Both cerebral palsy and diabetes were associated with higher total time and travel costs compared with autism reflecting the nature of service provision for these conditions in both child and adult services. While there was no evidence of any association with total costs with age, we found some evidence of differences in costs by level of deprivation (though no clear trend displayed across the categories) and due to having transferred to adult services (which have lower costs relative to child services).

Decomposing the total costs per participant

As shown in Table 2, the time and travel costs were lower at time point 2 than at time point 1 by approximately £45.78. The potential reasons for this difference include different type of services accessed (i.e. adult or child - potentially as a result of transferring between services), changes in the cost of access per visit and changes in the number of visits attended.

In terms of different costs based on types of services accessed during the two time points, the total costs were lower in Adult Services – the coefficient in Table 2 is negative (− 47.17) and statistically significant (at 10% level), indicating weak evidence of a difference.

For the cost per visit (Table 3), there was evidence that the cost was lower at time point 2 compared with time point 1 (£2.70, p < 0.05). This decrease in cost was largely driven by the ASD patients with a statistically significant decrease of £1.93 (p < 0.05) per visit at time point 2.

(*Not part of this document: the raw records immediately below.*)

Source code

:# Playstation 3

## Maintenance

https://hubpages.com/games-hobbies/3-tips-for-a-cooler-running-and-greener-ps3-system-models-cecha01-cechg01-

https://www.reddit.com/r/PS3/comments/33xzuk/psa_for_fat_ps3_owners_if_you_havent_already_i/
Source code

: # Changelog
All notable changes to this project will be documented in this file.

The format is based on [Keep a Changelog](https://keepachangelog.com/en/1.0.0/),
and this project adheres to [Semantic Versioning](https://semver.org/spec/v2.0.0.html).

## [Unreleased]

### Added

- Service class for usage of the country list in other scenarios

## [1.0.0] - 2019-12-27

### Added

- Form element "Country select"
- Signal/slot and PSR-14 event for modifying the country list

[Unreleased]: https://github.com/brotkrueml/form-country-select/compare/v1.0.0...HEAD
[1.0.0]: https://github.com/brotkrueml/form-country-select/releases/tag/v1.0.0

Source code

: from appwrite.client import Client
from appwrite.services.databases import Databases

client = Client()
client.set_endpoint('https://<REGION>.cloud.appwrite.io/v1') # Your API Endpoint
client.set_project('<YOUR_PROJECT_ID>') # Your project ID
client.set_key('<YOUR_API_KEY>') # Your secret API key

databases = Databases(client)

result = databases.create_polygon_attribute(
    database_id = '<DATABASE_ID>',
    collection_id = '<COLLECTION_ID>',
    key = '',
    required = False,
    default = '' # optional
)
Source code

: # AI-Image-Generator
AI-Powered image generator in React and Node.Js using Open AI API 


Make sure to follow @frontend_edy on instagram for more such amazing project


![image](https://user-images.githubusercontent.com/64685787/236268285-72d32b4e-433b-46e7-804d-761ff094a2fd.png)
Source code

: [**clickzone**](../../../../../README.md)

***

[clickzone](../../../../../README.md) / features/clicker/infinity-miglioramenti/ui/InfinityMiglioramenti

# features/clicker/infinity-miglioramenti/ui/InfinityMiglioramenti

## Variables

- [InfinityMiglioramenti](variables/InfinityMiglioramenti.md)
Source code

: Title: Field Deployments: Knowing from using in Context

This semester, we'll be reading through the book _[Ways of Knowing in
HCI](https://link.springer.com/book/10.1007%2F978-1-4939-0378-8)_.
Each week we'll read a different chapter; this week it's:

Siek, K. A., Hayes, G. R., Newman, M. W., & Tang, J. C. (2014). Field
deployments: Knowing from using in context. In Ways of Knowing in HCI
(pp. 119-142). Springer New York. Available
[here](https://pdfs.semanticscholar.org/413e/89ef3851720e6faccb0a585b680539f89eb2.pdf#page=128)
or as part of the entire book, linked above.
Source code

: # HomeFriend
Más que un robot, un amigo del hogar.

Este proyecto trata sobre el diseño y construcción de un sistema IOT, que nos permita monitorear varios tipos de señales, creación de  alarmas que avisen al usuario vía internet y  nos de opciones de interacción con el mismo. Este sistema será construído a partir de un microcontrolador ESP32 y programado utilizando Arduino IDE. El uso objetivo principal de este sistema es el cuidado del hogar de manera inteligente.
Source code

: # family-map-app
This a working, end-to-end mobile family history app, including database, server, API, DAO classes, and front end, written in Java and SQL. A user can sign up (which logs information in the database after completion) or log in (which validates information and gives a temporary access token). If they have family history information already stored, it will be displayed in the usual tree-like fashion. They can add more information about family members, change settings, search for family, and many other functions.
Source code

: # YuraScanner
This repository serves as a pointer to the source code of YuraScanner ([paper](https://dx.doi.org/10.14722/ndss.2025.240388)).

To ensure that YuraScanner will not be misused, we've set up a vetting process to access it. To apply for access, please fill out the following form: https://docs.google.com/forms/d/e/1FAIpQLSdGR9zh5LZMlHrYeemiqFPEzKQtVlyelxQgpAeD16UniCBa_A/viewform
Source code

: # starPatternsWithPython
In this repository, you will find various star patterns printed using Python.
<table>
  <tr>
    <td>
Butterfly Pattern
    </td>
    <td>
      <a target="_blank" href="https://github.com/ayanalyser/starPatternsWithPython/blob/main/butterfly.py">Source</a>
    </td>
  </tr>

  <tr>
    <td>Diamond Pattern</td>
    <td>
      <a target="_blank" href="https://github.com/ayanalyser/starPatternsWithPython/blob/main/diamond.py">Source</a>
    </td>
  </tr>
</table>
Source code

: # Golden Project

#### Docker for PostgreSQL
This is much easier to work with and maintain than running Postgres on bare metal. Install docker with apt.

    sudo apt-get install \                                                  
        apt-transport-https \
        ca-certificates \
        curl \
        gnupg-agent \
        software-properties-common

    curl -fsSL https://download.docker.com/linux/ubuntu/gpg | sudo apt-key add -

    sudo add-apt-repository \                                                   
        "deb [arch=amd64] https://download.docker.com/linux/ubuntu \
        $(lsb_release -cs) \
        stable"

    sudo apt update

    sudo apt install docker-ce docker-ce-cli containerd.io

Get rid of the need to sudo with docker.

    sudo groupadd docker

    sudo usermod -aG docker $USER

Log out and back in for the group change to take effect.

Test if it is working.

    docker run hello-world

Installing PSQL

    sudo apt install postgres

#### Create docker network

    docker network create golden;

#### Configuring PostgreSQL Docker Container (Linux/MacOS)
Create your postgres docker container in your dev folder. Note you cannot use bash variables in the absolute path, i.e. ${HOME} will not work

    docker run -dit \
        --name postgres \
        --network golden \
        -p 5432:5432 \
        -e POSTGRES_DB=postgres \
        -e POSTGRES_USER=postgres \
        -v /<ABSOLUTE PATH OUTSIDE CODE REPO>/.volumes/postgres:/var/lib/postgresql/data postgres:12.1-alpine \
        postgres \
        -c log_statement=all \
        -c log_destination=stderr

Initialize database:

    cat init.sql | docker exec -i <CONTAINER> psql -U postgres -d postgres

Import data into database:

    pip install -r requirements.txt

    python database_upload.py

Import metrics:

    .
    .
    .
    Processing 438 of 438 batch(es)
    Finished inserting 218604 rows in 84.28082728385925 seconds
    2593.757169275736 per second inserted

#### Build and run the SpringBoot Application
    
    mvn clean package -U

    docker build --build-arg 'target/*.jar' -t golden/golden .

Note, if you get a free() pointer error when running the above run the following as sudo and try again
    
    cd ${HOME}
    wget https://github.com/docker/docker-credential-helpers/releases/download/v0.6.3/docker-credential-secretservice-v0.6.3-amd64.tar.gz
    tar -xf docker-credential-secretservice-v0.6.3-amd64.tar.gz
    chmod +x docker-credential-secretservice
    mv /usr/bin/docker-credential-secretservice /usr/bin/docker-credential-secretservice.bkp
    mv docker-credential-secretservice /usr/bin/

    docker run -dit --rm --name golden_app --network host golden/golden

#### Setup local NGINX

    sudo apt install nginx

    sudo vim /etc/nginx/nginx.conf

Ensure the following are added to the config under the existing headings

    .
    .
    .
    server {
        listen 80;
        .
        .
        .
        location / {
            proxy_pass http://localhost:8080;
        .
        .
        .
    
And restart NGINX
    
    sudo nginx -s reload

Table 3 Differences in the number attendances and cost per visit

As shown in Table 3, we also found evidence of a difference in the number of different visits attended between the two time points overall (0.61, p < 0.05), however these differences were not statistically significant in the individual conditions, likely due to the small sample sizes.

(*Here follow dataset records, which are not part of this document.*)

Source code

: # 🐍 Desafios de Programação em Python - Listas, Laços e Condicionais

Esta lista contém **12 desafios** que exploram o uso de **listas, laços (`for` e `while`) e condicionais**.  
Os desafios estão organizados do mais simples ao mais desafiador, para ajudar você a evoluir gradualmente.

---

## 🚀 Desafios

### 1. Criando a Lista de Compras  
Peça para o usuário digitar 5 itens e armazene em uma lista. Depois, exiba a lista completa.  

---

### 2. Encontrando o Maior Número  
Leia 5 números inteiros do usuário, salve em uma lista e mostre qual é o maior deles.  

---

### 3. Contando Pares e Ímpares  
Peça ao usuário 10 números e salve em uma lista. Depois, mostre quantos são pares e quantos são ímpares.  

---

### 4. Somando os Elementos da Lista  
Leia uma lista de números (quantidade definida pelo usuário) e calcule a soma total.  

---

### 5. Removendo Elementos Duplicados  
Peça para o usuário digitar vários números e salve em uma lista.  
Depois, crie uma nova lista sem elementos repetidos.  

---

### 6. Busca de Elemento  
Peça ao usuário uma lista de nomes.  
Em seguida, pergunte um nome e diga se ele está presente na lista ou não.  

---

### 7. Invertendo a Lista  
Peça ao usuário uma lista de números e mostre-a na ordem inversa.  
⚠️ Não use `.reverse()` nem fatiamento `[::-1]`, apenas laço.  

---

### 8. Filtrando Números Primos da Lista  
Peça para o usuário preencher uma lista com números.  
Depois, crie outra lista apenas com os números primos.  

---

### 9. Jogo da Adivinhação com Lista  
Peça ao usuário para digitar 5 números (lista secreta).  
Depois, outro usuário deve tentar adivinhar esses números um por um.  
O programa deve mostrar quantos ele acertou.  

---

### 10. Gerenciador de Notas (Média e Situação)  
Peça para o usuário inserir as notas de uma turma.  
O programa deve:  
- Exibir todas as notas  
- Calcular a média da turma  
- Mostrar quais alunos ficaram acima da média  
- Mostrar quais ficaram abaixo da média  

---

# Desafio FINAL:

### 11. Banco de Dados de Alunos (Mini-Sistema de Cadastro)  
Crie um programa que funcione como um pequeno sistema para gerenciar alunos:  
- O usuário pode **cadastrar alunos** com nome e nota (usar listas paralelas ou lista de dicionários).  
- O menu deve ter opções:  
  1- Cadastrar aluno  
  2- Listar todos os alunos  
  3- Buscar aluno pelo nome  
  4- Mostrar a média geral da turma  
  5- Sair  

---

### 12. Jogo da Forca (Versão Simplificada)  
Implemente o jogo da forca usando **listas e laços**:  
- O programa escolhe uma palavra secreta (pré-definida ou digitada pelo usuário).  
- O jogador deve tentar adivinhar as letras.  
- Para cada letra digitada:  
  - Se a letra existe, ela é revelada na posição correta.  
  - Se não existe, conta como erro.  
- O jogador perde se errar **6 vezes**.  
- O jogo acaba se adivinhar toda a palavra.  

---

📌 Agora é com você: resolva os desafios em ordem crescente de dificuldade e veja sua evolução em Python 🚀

Measuring costs in economic evaluations can be challenging, this is especially the case when estimating costs that fall on patients and their families of using care. Such costs are potentially important in all health care systems even those such as the UK NHS where care is often free at the point of use. Arguably, failure to capture such costs may lead to the inefficient allocation of resources from a societal perspective [21]. It has however been argued by some that such costs are not relevant as the focus should be on the use of the health care provider budget [1]. Whilst such arguments are, and have been, much debated the failure to measure such costs means that the impact on inequalities is not assessed – the costs of accessing health care almost by definition fall on those in ill health and disproportionately on the poorest in society who are the least able to bear them [22].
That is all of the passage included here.